Quão diferente é isto do que tem sido feito hoje em termos de propagação de desinformação e revisionismo histórico? Nas páginas da imprensa atual, Internet e em livrarias não têm faltado artigos e livros a questionar cada vez mais os factos históricos, a deturpá-los de uma forma ampla e organizada ou a apresentarem a sua própria versão dos factos, tudo por iniciativa de uma direita cada vez mais radical, ironicamente muito ao estilo do que era feito na União Soviética sob a bota de ferro de Estaline.

A referência a Estaline não é de todo despropositada. Como militante na Guerra Civil de Espanha do lado dos republicanos, Orwell assistiu aos eventos dramáticos que tiveram lugar na Catalunha em 1937 e que levaram ao choque entre duas fações antifascistas – as forças anarquistas e socialistas que foram eliminadas pelas forças comunistas, com o apoio da União Soviética. Essa clivagem, narrada na sua obra “Homenagem à Catalunha”, constitui o ponto de partida que levaria à criação de “1984”.

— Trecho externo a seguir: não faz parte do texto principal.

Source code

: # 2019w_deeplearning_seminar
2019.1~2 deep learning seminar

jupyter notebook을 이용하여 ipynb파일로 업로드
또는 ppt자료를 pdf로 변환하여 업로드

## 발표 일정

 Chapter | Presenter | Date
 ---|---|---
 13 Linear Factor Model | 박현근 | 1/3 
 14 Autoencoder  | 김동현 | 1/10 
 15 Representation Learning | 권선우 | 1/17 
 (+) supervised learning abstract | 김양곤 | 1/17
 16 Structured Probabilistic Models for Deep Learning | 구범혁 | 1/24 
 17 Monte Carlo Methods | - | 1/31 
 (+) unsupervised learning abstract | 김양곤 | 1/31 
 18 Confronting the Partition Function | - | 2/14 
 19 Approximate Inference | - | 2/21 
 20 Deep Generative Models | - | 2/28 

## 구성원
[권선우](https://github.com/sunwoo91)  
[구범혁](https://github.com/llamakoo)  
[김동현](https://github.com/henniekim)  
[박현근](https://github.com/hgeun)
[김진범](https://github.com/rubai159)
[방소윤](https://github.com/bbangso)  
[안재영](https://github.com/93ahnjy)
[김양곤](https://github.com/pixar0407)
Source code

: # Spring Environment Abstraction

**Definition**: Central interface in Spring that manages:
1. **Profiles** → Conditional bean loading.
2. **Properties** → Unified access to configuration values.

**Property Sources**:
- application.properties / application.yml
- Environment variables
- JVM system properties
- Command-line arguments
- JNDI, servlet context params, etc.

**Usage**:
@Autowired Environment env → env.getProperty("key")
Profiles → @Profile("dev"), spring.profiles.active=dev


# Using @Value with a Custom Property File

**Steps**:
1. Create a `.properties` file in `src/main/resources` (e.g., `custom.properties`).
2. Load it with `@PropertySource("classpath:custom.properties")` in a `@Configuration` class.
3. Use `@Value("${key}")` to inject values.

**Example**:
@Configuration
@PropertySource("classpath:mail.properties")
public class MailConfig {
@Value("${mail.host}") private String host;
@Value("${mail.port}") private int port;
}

A primeira parte do livro estabelece o mundo totalitário com todas as suas minudências; a organização interna do Partido, o controlo absoluto, o condicionamento contra um inimigo comum e a falsificação do passado. Todavia, onde o livro realmente se supera é na terceira parte que descreve a tortura física e mental a que Winston é submetido pelo Partido na figura de O’Brien.

É O’Brien que afirma com uma certeza absoluta que “o poder consiste em desagregar a mente humana para a reconstituir sob uma forma nova, sob a forma que entendemos dar-lhe. Começas a ver que tipo de mundo estamos a criar?”

É precisamente neste sentido que o mundo criado pelo Partido de “1984” encontra ecos perturbantes na atualidade social e política. Há forças ideológicas que nada mais desejam do que criar esse mundo descrito por O’Brien em que a mente se desagrega e se torna incapaz de distinguir entre o que é certo e o que é errado, falso e verdadeiro, sendo absorvida por um coletivo que funciona a uma só voz totalitária.

Como alguém muito envolvido nos acontecimentos turbulentos históricos do seu tempo, Orwell viu com os próprios olhos como ocorrem estas transformações insidiosas e tenta advertir-nos para o seu impacto. Não ignoremos as lições e os avisos de “1984”.